Segment Open

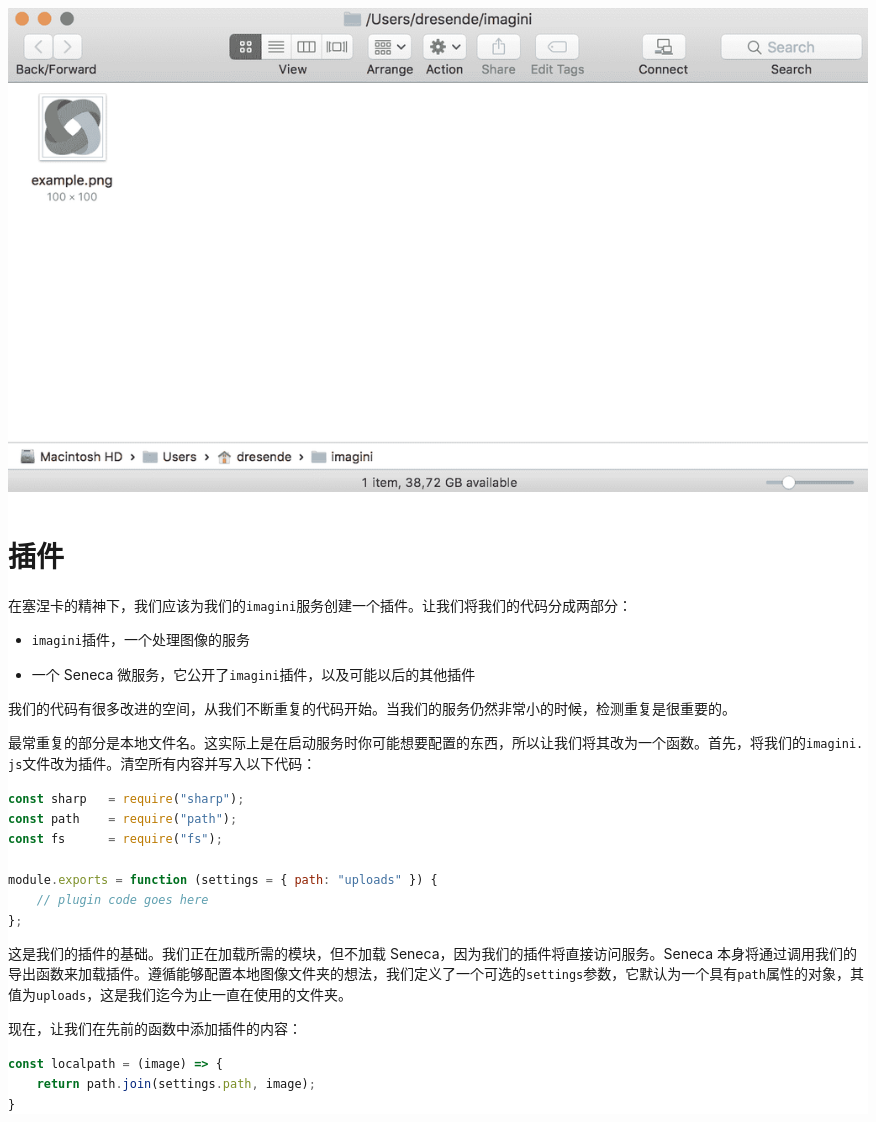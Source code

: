 ![](img/4bab2ee8-a612-4623-81f9-a264129362f7.png)

# 插件

在塞涅卡的精神下，我们应该为我们的`imagini`服务创建一个插件。让我们将我们的代码分成两部分：

+   `imagini`插件，一个处理图像的服务

+   一个 Seneca 微服务，它公开了`imagini`插件，以及可能以后的其他插件

我们的代码有很多改进的空间，从我们不断重复的代码开始。当我们的服务仍然非常小的时候，检测重复是很重要的。

最常重复的部分是本地文件名。这实际上是在启动服务时你可能想要配置的东西，所以让我们将其改为一个函数。首先，将我们的`imagini.js`文件改为插件。清空所有内容并写入以下代码：

```js
const sharp   = require("sharp");
const path    = require("path");
const fs      = require("fs");

module.exports = function (settings = { path: "uploads" }) {
    // plugin code goes here
};
```

这是我们的插件的基础。我们正在加载所需的模块，但不加载 Seneca，因为我们的插件将直接访问服务。Seneca 本身将通过调用我们的导出函数来加载插件。遵循能够配置本地图像文件夹的想法，我们定义了一个可选的`settings`参数，它默认为一个具有`path`属性的对象，其值为`uploads`，这是我们迄今为止一直在使用的文件夹。

现在，让我们在先前的函数中添加插件的内容：

```js
const localpath = (image) => {
    return path.join(settings.path, image);
}
```
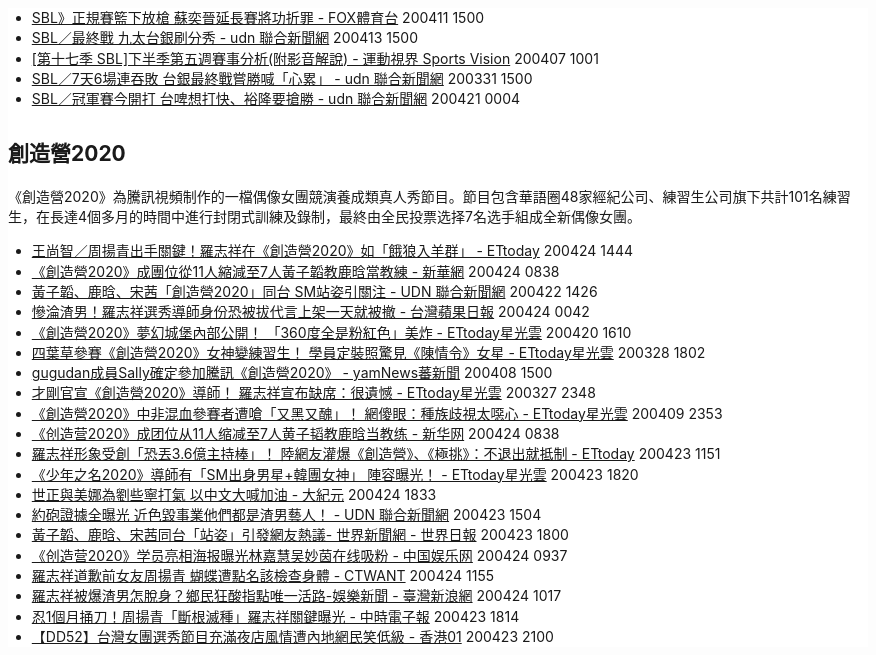 - [SBL》正規賽籃下放槍 蘇奕晉延長賽將功折罪 - FOX體育台](https://www.foxsports.com.tw/basketball/sbl/915966/sbl%E3%80%8B%E6%AD%A3%E8%A6%8F%E8%B3%BD%E7%B1%83%E4%B8%8B%E6%94%BE%E6%A7%8D-%E8%98%87%E5%A5%95%E6%99%89%E5%BB%B6%E9%95%B7%E8%B3%BD%E5%B0%87%E5%8A%9F%E6%8A%98%E7%BD%AA/ "SBL》正規賽籃下放槍 蘇奕晉延長賽將功折罪 - FOX體育台") 200411 1500
- [SBL／最終戰 九太台銀刷分秀 - udn 聯合新聞網](https://udn.com/news/story/7003/4487308 "SBL／最終戰 九太台銀刷分秀 - udn 聯合新聞網") 200413 1500
- [[第十七季 SBL]下半季第五週賽事分析(附影音解說) - 運動視界 Sports Vision](https://www.sportsv.net/articles/73003 "[第十七季 SBL]下半季第五週賽事分析(附影音解說) - 運動視界 Sports Vision") 200407 1001
- [SBL／7天6場連吞敗 台銀最終戰嘗勝喊「心累」 - udn 聯合新聞網](https://udn.com/news/story/7003/4459636 "SBL／7天6場連吞敗 台銀最終戰嘗勝喊「心累」 - udn 聯合新聞網") 200331 1500
- [SBL／冠軍賽今開打 台啤想打快、裕隆要搶勝 - udn 聯合新聞網](https://udn.com/news/story/7003/4506690 "SBL／冠軍賽今開打 台啤想打快、裕隆要搶勝 - udn 聯合新聞網") 200421 0004

## 創造營2020

《創造營2020》為騰訊視頻制作的一檔偶像女團競演養成類真人秀節目。節目包含華語圈48家經紀公司、練習生公司旗下共計101名練習生，在長達4個多月的時間中進行封閉式訓練及錄制，最終由全民投票选择7名选手組成全新偶像女團。
- [王尚智／周揚青出手關鍵！羅志祥在《創造營2020》如「餓狼入羊群」 - ETtoday](https://forum.ettoday.net/news/1699339 "王尚智／周揚青出手關鍵！羅志祥在《創造營2020》如「餓狼入羊群」 - ETtoday") 200424 1444
- [《創造營2020》成團位從11人縮減至7人黃子韜教鹿晗當教練 - 新華網](http://big5.xinhuanet.com/gate/big5/www.xinhuanet.com/ent/2020-04/24/c_1125898242.htm "《創造營2020》成團位從11人縮減至7人黃子韜教鹿晗當教練 - 新華網") 200424 0838
- [黃子韜、鹿晗、宋茜「創造營2020」同台 SM站姿引關注 - UDN 聯合新聞網](https://stars.udn.com/star/story/10089/4510824 "黃子韜、鹿晗、宋茜「創造營2020」同台 SM站姿引關注 - UDN 聯合新聞網") 200422 1426
- [慘淪渣男！羅志祥選秀導師身份恐被拔代言上架一天就被撤 - 台灣蘋果日報](https://tw.appledaily.com/entertainment/20200423/MK4CRJBXXR5W7AVG25O6TX2WJY/ "慘淪渣男！羅志祥選秀導師身份恐被拔代言上架一天就被撤 - 台灣蘋果日報") 200424 0042
- [《創造營2020》夢幻城堡內部公開！ 「360度全是粉紅色」美炸 - ETtoday星光雲](https://star.ettoday.net/news/1695883 "《創造營2020》夢幻城堡內部公開！ 「360度全是粉紅色」美炸 - ETtoday星光雲") 200420 1610
- [四葉草參賽《創造營2020》女神變練習生！ 學員定裝照驚見《陳情令》女星 - ETtoday星光雲](https://star.ettoday.net/news/1678944 "四葉草參賽《創造營2020》女神變練習生！ 學員定裝照驚見《陳情令》女星 - ETtoday星光雲") 200328 1802
- [gugudan成員Sally確定參加騰訊《創造營2020》 - yamNews蕃新聞](https://n.yam.com/Article/20200408373912 "gugudan成員Sally確定參加騰訊《創造營2020》 - yamNews蕃新聞") 200408 1500
- [才剛官宣《創造營2020》導師！ 羅志祥宣布缺席：很遺憾 - ETtoday星光雲](https://star.ettoday.net/news/1678537 "才剛官宣《創造營2020》導師！ 羅志祥宣布缺席：很遺憾 - ETtoday星光雲") 200327 2348
- [《創造營2020》中非混血參賽者遭嗆「又黑又醜」！ 網傻眼：種族歧視太噁心 - ETtoday星光雲](https://star.ettoday.net/news/1688011 "《創造營2020》中非混血參賽者遭嗆「又黑又醜」！ 網傻眼：種族歧視太噁心 - ETtoday星光雲") 200409 2353
- [《创造营2020》成团位从11人缩减至7人黄子韬教鹿晗当教练 - 新华网](http://www.xinhuanet.com/ent/2020-04/24/c_1125898242.htm "《创造营2020》成团位从11人缩减至7人黄子韬教鹿晗当教练 - 新华网") 200424 0838
- [羅志祥形象受創「恐丟3.6億主持棒」！ 陸網友灌爆《創造營》、《極挑》：不退出就抵制 - ETtoday](https://www.ettoday.net/news/20200423/1698220.htm "羅志祥形象受創「恐丟3.6億主持棒」！ 陸網友灌爆《創造營》、《極挑》：不退出就抵制 - ETtoday") 200423 1151
- [《少年之名2020》導師有「SM出身男星+韓團女神」 陣容曝光！ - ETtoday星光雲](https://star.ettoday.net/news/1698731 "《少年之名2020》導師有「SM出身男星+韓團女神」 陣容曝光！ - ETtoday星光雲") 200423 1820
- [世正與美娜為劉些寧打氣 以中文大喊加油 - 大紀元](https://www.epochtimes.com/b5/20/4/24/n12057244.htm "世正與美娜為劉些寧打氣 以中文大喊加油 - 大紀元") 200424 1833
- [約砲證據全曝光 近色毀事業他們都是渣男藝人！ - UDN 聯合新聞網](https://stars.udn.com/star/story/10091/4513656 "約砲證據全曝光 近色毀事業他們都是渣男藝人！ - UDN 聯合新聞網") 200423 1504
- [黃子韜、鹿晗、宋茜同台「站姿」引發網友熱議- 世界新聞網 - 世界日報](https://www.worldjournal.com/6905832/article-%E9%BB%83%E5%AD%90%E9%9F%9C%E3%80%81%E9%B9%BF%E6%99%97%E3%80%81%E5%AE%8B%E8%8C%9C%E5%90%8C%E5%8F%B0-%E3%80%8C%E7%AB%99%E5%A7%BF%E3%80%8D%E5%BC%95%E7%99%BC%E7%B6%B2%E5%8F%8B%E7%86%B1%E8%AD%B0/ "黃子韜、鹿晗、宋茜同台「站姿」引發網友熱議- 世界新聞網 - 世界日報") 200423 1800
- [《创造营2020》学员亮相海报曝光林嘉慧吴妙茵在线吸粉 - 中国娱乐网](http://news.yule.com.cn/html/202004/316002.html "《创造营2020》学员亮相海报曝光林嘉慧吴妙茵在线吸粉 - 中国娱乐网") 200424 0937
- [羅志祥道歉前女友周揚青 蝴蝶遭點名該檢查身體 - CTWANT](https://www.ctwant.com/article/47412 "羅志祥道歉前女友周揚青 蝴蝶遭點名該檢查身體 - CTWANT") 200424 1155
- [羅志祥被爆渣男怎脫身？鄉民狂酸指點唯一活路-娛樂新聞 - 臺灣新浪網](https://news.sina.com.tw/article/20200424/34970555.html "羅志祥被爆渣男怎脫身？鄉民狂酸指點唯一活路-娛樂新聞 - 臺灣新浪網") 200424 1017
- [忍1個月捅刀！周揚青「斷根滅種」羅志祥關鍵曝光 - 中時電子報](https://www.chinatimes.com/realtimenews/20200423004502-260404?ctrack=mo_main_rtime_p02 "忍1個月捅刀！周揚青「斷根滅種」羅志祥關鍵曝光 - 中時電子報") 200423 1814
- [【DD52】台灣女團選秀節目充滿夜店風情遭內地網民笑低級 - 香港01](https://www.hk01.com/%E5%8D%B3%E6%99%82%E5%A8%9B%E6%A8%82/464783/dd52-%E5%8F%B0%E7%81%A3%E5%A5%B3%E5%9C%98%E9%81%B8%E7%A7%80%E7%AF%80%E7%9B%AE%E5%85%85%E6%BB%BF%E5%A4%9C%E5%BA%97%E9%A2%A8%E6%83%85-%E9%81%AD%E5%85%A7%E5%9C%B0%E7%B6%B2%E6%B0%91%E7%AC%91%E4%BD%8E%E7%B4%9A "【DD52】台灣女團選秀節目充滿夜店風情遭內地網民笑低級 - 香港01") 200423 2100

Segment Closed

Try it
Scan the material line by line and report each one that contains "聯合新聞網".

Written solution
- [SBL／最終戰 九太台銀刷分秀 - udn 聯合新聞網](https://udn.com/news/story/7003/4487308 "SBL／最終戰 九太台銀刷分秀 - udn 聯合新聞網") 200413 1500
- [SBL／7天6場連吞敗 台銀最終戰嘗勝喊「心累」 - udn 聯合新聞網](https://udn.com/news/story/7003/4459636 "SBL／7天6場連吞敗 台銀最終戰嘗勝喊「心累」 - udn 聯合新聞網") 200331 1500
- [SBL／冠軍賽今開打 台啤想打快、裕隆要搶勝 - udn 聯合新聞網](https://udn.com/news/story/7003/4506690 "SBL／冠軍賽今開打 台啤想打快、裕隆要搶勝 - udn 聯合新聞網") 200421 0004
- [黃子韜、鹿晗、宋茜「創造營2020」同台 SM站姿引關注 - UDN 聯合新聞網](https://stars.udn.com/star/story/10089/4510824 "黃子韜、鹿晗、宋茜「創造營2020」同台 SM站姿引關注 - UDN 聯合新聞網") 200422 1426
- [約砲證據全曝光 近色毀事業他們都是渣男藝人！ - UDN 聯合新聞網](https://stars.udn.com/star/story/10091/4513656 "約砲證據全曝光 近色毀事業他們都是渣男藝人！ - UDN 聯合新聞網") 200423 1504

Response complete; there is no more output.